Dataset entries
########################################
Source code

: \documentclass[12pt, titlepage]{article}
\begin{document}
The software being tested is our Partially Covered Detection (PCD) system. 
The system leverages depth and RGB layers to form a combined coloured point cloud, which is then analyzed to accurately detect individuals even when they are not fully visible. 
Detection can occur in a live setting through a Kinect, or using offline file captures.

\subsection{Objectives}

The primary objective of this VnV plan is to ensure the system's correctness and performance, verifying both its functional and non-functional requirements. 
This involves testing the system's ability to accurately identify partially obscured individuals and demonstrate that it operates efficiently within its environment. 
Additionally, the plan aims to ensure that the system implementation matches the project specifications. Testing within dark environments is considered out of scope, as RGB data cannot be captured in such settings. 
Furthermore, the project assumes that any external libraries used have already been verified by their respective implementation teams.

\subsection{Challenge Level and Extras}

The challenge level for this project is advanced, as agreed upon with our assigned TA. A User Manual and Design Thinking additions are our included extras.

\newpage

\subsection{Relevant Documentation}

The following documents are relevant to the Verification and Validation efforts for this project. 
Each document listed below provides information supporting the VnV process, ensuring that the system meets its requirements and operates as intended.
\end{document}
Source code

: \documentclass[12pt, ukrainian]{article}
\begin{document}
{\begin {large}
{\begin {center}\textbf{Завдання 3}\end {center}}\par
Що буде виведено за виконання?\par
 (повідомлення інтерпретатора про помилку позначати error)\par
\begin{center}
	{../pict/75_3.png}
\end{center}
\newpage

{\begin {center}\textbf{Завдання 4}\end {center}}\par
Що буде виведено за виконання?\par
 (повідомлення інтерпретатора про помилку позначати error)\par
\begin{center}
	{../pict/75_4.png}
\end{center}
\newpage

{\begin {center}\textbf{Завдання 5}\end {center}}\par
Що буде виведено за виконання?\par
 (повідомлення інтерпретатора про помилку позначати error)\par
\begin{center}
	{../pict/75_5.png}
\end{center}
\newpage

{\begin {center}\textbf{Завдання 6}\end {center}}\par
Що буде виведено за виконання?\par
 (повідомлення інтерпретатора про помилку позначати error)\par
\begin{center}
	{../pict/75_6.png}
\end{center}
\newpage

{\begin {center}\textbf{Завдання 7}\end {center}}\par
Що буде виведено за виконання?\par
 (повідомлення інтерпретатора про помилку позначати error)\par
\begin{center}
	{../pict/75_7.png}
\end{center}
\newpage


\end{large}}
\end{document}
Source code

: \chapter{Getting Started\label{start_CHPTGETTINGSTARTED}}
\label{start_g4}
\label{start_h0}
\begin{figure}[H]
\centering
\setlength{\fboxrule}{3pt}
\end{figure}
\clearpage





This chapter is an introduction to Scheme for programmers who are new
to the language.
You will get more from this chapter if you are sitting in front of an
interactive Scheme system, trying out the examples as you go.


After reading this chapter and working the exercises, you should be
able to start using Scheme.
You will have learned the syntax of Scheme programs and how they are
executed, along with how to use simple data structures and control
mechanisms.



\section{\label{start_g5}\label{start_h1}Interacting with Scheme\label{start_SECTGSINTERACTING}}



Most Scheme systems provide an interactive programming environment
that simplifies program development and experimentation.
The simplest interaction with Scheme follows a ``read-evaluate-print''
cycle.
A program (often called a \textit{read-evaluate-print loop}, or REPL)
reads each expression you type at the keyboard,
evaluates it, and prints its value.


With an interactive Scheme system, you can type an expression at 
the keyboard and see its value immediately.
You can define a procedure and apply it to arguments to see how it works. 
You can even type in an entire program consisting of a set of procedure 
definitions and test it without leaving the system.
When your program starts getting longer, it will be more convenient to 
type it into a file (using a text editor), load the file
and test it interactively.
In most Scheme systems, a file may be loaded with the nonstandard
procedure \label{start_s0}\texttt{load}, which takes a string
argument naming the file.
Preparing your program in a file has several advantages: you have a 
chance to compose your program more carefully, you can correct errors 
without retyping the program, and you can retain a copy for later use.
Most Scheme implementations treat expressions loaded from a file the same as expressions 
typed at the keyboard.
########################################
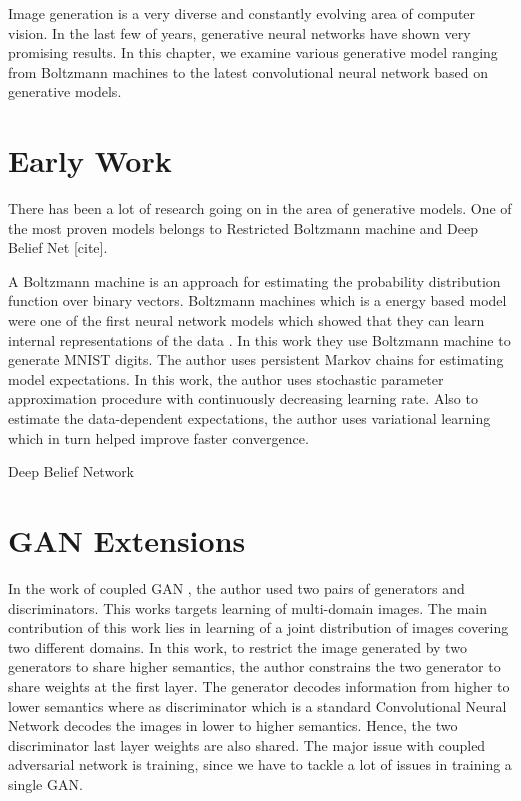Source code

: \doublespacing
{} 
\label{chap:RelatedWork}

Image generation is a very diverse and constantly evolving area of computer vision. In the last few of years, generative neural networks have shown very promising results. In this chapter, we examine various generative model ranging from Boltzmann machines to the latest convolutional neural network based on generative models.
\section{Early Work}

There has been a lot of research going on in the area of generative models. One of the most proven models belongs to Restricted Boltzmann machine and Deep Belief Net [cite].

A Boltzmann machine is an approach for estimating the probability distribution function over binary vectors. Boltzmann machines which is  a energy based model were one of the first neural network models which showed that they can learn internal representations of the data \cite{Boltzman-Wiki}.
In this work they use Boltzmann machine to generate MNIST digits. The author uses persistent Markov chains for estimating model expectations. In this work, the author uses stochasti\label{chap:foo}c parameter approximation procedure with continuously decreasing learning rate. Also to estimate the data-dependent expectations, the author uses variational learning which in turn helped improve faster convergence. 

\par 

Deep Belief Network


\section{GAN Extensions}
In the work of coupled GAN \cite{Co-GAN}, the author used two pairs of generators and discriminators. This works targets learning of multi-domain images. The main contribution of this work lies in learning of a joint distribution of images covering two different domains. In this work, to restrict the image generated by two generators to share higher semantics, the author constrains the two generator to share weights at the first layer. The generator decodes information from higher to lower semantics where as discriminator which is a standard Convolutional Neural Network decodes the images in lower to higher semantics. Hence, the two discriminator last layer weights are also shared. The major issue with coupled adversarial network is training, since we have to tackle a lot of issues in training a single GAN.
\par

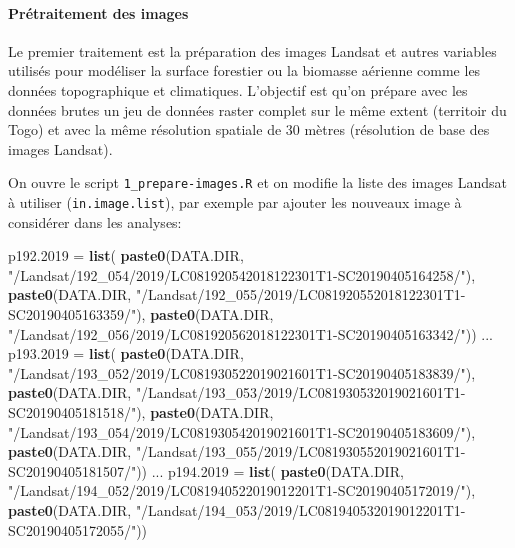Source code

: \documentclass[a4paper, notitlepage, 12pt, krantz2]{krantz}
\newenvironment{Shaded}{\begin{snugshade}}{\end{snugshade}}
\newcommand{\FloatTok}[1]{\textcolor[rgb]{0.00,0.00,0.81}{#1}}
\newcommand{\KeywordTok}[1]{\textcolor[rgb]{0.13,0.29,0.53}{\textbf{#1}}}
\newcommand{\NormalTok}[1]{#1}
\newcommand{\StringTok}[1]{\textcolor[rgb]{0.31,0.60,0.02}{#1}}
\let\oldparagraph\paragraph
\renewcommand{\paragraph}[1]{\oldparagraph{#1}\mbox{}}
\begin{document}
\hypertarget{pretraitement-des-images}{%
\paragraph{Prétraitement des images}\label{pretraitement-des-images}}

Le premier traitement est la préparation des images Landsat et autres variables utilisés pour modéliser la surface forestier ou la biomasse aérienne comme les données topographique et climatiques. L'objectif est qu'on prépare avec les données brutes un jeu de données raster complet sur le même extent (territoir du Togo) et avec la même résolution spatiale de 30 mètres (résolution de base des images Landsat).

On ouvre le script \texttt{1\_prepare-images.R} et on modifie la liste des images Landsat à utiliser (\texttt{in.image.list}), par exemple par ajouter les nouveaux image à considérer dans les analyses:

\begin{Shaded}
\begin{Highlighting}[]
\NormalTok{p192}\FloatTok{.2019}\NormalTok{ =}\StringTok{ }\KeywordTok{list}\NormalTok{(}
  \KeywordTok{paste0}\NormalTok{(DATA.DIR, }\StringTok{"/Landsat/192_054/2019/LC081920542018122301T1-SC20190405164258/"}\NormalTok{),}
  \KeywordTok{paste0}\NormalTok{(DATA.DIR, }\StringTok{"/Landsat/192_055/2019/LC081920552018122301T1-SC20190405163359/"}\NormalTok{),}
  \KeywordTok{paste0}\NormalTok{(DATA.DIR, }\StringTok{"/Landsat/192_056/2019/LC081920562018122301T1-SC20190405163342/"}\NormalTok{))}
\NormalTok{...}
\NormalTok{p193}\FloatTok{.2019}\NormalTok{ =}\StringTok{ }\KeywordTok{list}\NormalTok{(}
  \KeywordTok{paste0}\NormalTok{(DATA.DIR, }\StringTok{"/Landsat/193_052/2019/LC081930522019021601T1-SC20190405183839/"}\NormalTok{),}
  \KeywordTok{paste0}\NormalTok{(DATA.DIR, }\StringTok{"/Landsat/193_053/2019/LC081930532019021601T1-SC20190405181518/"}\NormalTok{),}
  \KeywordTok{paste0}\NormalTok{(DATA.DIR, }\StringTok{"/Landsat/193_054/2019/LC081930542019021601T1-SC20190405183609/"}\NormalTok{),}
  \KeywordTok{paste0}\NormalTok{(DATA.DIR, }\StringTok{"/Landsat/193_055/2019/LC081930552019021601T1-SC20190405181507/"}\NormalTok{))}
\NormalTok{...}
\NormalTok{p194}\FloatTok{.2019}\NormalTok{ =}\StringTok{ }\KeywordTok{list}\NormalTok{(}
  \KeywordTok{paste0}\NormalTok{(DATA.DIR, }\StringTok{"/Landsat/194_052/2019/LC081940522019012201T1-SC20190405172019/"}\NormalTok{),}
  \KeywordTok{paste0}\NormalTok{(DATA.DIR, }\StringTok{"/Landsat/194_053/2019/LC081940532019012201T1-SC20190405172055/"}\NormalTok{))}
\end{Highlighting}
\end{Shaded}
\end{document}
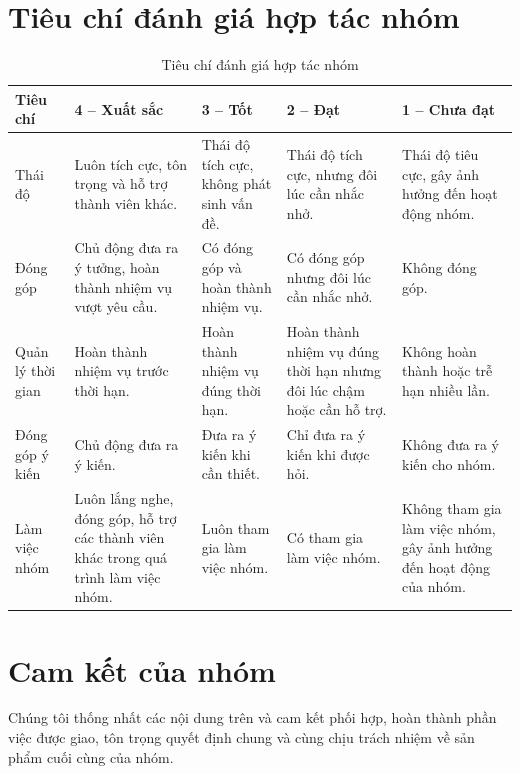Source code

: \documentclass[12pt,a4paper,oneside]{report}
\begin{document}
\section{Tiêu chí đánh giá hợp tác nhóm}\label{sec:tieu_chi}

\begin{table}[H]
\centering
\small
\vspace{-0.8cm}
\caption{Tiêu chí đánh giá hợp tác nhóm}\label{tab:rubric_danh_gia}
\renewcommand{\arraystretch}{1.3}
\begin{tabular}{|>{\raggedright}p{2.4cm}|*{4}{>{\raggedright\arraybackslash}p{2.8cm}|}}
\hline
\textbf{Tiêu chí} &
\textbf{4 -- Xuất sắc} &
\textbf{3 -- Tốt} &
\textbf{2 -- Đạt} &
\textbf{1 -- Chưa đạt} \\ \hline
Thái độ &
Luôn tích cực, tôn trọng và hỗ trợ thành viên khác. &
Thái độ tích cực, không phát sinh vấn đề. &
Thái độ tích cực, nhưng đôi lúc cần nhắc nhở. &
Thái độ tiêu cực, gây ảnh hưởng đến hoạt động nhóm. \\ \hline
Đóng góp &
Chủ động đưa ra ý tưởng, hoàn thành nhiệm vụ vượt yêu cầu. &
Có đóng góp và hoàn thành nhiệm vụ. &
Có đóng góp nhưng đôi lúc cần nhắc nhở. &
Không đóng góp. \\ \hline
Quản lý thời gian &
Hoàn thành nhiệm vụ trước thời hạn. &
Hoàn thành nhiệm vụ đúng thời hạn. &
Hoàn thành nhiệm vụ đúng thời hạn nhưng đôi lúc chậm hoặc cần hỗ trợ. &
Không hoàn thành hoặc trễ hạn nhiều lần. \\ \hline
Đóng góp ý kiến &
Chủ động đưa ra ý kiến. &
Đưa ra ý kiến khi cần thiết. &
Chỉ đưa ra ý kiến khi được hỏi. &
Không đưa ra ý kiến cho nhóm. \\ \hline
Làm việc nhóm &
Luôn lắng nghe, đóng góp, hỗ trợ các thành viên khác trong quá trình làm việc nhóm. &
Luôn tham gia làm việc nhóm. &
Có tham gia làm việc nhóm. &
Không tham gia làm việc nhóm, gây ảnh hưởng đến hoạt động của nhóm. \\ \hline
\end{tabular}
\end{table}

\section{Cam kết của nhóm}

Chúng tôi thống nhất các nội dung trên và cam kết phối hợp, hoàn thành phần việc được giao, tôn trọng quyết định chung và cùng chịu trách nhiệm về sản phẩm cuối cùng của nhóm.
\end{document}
########################################
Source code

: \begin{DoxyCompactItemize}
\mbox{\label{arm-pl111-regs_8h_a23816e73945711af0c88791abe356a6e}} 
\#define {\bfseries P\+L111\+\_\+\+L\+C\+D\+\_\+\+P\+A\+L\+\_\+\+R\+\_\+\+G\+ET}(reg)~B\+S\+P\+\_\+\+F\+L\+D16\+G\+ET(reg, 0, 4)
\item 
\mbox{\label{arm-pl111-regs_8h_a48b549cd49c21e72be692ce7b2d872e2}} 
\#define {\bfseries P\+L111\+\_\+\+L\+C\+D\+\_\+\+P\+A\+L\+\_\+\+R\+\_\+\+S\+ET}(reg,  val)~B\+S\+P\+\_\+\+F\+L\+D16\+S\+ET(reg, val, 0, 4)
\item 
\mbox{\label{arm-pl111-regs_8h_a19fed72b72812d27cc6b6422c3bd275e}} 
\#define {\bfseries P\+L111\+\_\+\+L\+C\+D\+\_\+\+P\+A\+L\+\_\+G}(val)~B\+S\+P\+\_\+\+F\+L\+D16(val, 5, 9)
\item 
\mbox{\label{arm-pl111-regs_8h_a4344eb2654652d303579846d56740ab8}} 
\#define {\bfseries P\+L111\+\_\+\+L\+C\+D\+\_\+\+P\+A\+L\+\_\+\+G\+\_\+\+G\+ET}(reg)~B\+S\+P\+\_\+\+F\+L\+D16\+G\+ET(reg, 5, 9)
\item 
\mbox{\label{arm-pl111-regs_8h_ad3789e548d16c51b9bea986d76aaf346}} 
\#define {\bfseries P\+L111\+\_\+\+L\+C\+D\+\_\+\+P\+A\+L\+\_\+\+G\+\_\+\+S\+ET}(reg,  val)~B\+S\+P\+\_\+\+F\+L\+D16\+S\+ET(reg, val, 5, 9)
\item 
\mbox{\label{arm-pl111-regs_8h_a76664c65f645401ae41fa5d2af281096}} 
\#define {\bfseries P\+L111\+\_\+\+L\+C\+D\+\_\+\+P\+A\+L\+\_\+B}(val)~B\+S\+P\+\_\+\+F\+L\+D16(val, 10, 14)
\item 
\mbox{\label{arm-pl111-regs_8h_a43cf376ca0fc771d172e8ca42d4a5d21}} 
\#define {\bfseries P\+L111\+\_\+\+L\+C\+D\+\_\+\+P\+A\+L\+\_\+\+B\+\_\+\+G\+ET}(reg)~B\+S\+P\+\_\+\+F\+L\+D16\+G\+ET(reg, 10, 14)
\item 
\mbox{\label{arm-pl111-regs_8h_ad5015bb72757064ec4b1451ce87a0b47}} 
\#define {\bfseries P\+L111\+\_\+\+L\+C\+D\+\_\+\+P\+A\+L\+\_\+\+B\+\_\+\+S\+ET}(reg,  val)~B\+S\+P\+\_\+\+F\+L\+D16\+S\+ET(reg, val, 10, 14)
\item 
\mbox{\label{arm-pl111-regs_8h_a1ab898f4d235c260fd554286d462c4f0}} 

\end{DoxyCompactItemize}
########################################
**What to produce:** Some lines above hold the word "systems". Copy all of them.

**Answer to the problem:**
Most Scheme systems provide an interactive programming environment
In most Scheme systems, a file may be loaded with the nonstandard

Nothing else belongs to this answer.